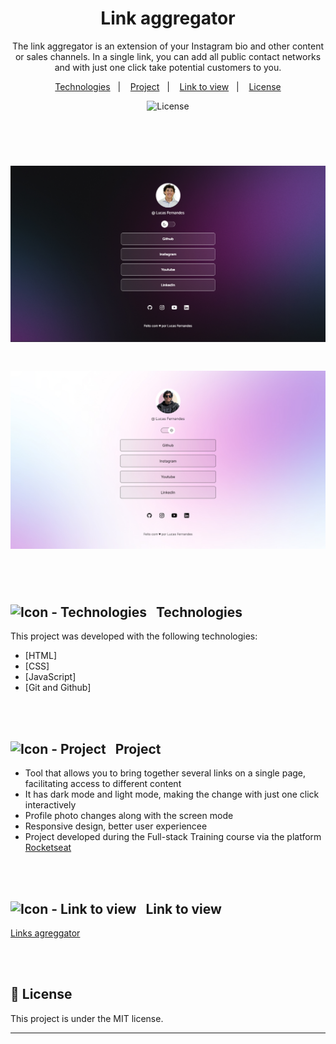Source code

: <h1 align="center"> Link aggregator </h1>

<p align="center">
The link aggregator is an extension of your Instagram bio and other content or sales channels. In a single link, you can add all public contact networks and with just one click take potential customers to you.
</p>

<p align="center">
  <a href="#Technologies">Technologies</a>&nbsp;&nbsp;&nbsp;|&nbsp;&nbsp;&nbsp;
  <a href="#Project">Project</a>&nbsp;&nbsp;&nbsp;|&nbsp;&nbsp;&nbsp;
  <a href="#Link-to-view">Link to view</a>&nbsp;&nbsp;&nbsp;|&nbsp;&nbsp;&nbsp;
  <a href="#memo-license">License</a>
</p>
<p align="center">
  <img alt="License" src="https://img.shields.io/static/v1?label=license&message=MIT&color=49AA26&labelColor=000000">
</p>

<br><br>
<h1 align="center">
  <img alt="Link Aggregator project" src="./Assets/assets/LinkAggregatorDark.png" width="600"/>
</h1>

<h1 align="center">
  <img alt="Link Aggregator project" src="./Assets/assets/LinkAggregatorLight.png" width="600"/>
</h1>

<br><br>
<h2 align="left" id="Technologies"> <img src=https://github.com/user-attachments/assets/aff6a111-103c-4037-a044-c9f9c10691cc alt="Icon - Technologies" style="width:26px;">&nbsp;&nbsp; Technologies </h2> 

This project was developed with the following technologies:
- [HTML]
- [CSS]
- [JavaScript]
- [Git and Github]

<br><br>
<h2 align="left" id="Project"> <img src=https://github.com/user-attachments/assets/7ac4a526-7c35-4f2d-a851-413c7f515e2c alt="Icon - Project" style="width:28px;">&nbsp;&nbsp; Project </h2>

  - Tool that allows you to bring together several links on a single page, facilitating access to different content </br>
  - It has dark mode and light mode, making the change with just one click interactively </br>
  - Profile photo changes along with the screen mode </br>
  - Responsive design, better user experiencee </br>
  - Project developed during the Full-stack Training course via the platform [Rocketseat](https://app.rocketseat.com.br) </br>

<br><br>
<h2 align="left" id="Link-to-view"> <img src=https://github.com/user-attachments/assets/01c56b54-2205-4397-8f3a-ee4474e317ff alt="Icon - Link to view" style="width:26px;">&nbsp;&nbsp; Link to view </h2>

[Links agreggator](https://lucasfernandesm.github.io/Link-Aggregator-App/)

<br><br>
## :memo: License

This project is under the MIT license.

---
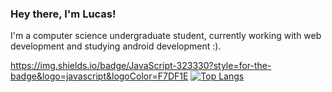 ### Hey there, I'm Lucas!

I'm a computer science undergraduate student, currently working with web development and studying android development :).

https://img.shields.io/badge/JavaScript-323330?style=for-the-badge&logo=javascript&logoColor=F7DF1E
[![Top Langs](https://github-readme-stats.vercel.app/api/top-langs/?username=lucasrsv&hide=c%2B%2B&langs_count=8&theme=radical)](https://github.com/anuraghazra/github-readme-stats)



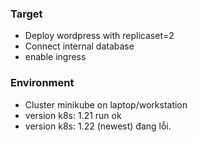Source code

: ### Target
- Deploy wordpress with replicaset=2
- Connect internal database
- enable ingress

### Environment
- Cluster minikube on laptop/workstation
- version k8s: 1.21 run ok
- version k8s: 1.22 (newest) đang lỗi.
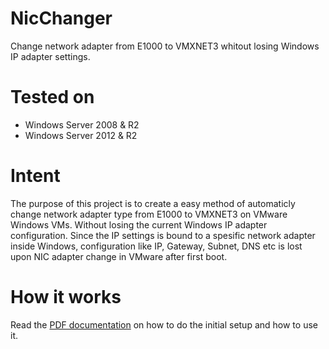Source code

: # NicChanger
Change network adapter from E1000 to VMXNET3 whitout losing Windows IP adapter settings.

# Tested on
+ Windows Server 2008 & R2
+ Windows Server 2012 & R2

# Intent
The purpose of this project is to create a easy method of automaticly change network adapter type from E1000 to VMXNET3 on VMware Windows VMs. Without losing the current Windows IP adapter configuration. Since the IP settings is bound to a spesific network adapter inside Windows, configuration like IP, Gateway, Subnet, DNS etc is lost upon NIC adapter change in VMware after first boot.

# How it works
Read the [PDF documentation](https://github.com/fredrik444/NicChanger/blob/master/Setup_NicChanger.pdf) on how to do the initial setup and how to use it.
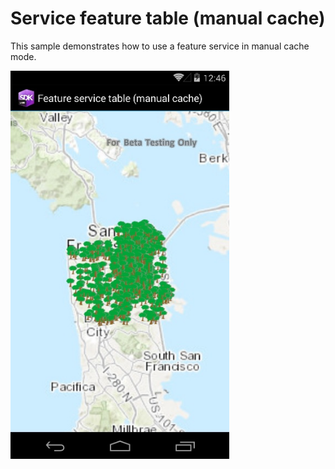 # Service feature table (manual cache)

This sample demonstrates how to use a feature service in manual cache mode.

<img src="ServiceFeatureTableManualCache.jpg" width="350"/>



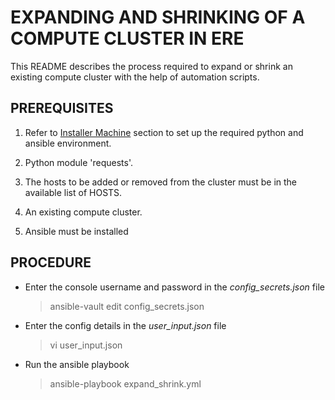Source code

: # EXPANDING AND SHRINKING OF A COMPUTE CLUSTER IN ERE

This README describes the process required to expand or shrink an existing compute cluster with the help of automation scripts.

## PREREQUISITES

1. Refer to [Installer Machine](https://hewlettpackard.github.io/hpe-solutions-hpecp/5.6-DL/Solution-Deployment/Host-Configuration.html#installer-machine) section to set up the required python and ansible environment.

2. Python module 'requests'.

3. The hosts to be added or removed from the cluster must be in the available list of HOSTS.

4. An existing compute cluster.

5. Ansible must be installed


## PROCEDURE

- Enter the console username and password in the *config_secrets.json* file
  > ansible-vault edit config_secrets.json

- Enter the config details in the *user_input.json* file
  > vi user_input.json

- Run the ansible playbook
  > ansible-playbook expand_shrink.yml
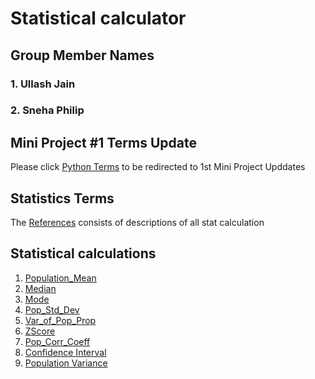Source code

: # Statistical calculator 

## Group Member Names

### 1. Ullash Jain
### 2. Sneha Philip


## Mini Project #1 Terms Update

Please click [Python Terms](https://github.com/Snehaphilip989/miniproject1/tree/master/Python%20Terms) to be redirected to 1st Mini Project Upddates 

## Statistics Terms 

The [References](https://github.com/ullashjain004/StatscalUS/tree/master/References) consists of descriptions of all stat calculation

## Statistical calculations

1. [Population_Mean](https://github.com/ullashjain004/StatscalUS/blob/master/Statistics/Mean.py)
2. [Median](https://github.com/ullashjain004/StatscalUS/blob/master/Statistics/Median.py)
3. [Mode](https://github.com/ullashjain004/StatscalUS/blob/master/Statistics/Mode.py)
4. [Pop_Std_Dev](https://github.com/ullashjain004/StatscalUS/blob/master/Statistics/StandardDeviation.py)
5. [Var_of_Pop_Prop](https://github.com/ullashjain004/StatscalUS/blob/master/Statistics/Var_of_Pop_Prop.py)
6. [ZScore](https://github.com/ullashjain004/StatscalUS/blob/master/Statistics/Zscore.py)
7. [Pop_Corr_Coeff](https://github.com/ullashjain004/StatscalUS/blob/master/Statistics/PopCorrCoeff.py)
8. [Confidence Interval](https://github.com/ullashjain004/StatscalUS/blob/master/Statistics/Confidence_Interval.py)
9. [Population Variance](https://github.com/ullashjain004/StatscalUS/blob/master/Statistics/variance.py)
━━━━━━━━
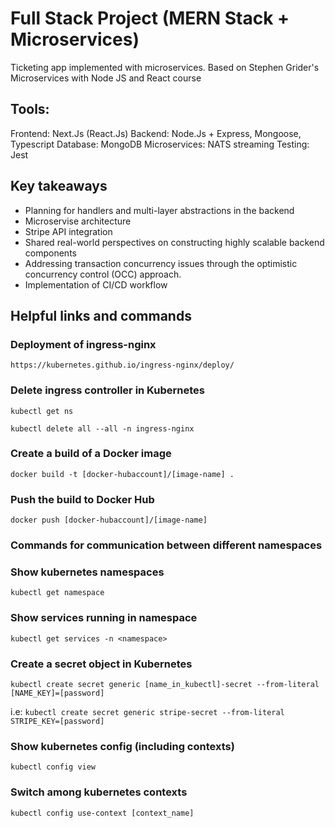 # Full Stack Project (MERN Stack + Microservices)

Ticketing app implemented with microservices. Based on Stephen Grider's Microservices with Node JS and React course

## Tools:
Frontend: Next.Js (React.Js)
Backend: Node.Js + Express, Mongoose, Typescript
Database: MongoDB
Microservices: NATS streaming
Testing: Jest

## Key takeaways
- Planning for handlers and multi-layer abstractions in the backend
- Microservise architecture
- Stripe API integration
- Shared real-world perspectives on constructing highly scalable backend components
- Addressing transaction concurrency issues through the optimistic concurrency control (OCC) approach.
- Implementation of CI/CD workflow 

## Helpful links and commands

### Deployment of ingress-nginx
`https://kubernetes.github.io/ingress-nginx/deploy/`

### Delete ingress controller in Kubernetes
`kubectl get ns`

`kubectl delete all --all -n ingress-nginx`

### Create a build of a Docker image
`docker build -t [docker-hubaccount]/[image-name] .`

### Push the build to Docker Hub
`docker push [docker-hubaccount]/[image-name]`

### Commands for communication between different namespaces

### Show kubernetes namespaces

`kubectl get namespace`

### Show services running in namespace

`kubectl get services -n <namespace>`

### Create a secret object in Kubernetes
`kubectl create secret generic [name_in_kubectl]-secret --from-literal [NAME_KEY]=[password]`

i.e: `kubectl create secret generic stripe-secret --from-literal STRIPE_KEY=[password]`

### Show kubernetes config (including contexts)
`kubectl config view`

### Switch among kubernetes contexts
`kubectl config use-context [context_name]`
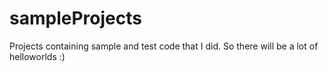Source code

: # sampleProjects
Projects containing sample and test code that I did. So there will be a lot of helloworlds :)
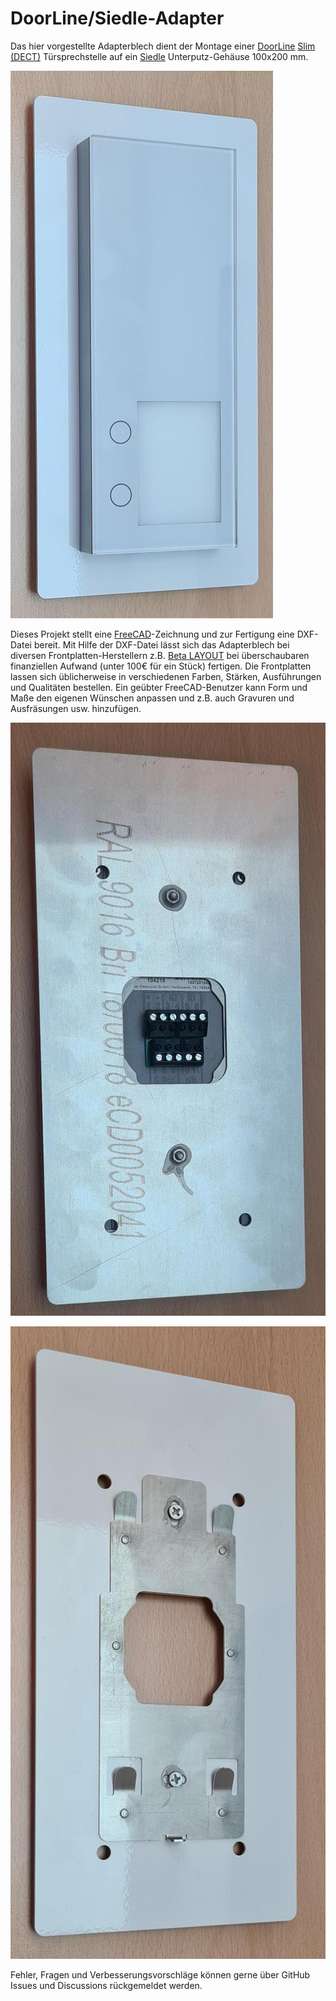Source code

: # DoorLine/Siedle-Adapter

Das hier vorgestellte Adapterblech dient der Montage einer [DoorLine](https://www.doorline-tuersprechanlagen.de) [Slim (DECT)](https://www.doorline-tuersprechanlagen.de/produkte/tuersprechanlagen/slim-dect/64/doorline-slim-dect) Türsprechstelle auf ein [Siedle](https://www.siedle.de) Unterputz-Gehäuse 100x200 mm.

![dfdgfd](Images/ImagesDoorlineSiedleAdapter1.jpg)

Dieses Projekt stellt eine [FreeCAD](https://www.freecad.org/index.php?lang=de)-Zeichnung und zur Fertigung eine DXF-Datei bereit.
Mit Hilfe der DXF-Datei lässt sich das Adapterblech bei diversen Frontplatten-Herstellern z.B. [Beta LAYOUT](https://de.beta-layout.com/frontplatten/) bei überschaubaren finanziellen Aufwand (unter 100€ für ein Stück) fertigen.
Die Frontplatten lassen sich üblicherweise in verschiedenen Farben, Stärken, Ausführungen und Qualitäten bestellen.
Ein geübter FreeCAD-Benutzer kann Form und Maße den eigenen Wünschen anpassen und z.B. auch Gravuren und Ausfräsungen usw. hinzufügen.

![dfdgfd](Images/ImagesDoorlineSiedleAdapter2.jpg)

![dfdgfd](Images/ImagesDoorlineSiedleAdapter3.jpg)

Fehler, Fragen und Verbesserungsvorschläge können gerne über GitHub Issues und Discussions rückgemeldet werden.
━━━━━━━━
Using the entries above, give again exactly the lines from the line holding "Das hier vorgestellte" through the line holding "Die Frontplatten lassen". Include both end lines and nothing else.

Das hier vorgestellte Adapterblech dient der Montage einer [DoorLine](https://www.doorline-tuersprechanlagen.de) [Slim (DECT)](https://www.doorline-tuersprechanlagen.de/produkte/tuersprechanlagen/slim-dect/64/doorline-slim-dect) Türsprechstelle auf ein [Siedle](https://www.siedle.de) Unterputz-Gehäuse 100x200 mm.

![dfdgfd](Images/ImagesDoorlineSiedleAdapter1.jpg)

Dieses Projekt stellt eine [FreeCAD](https://www.freecad.org/index.php?lang=de)-Zeichnung und zur Fertigung eine DXF-Datei bereit.
Mit Hilfe der DXF-Datei lässt sich das Adapterblech bei diversen Frontplatten-Herstellern z.B. [Beta LAYOUT](https://de.beta-layout.com/frontplatten/) bei überschaubaren finanziellen Aufwand (unter 100€ für ein Stück) fertigen.
Die Frontplatten lassen sich üblicherweise in verschiedenen Farben, Stärken, Ausführungen und Qualitäten bestellen.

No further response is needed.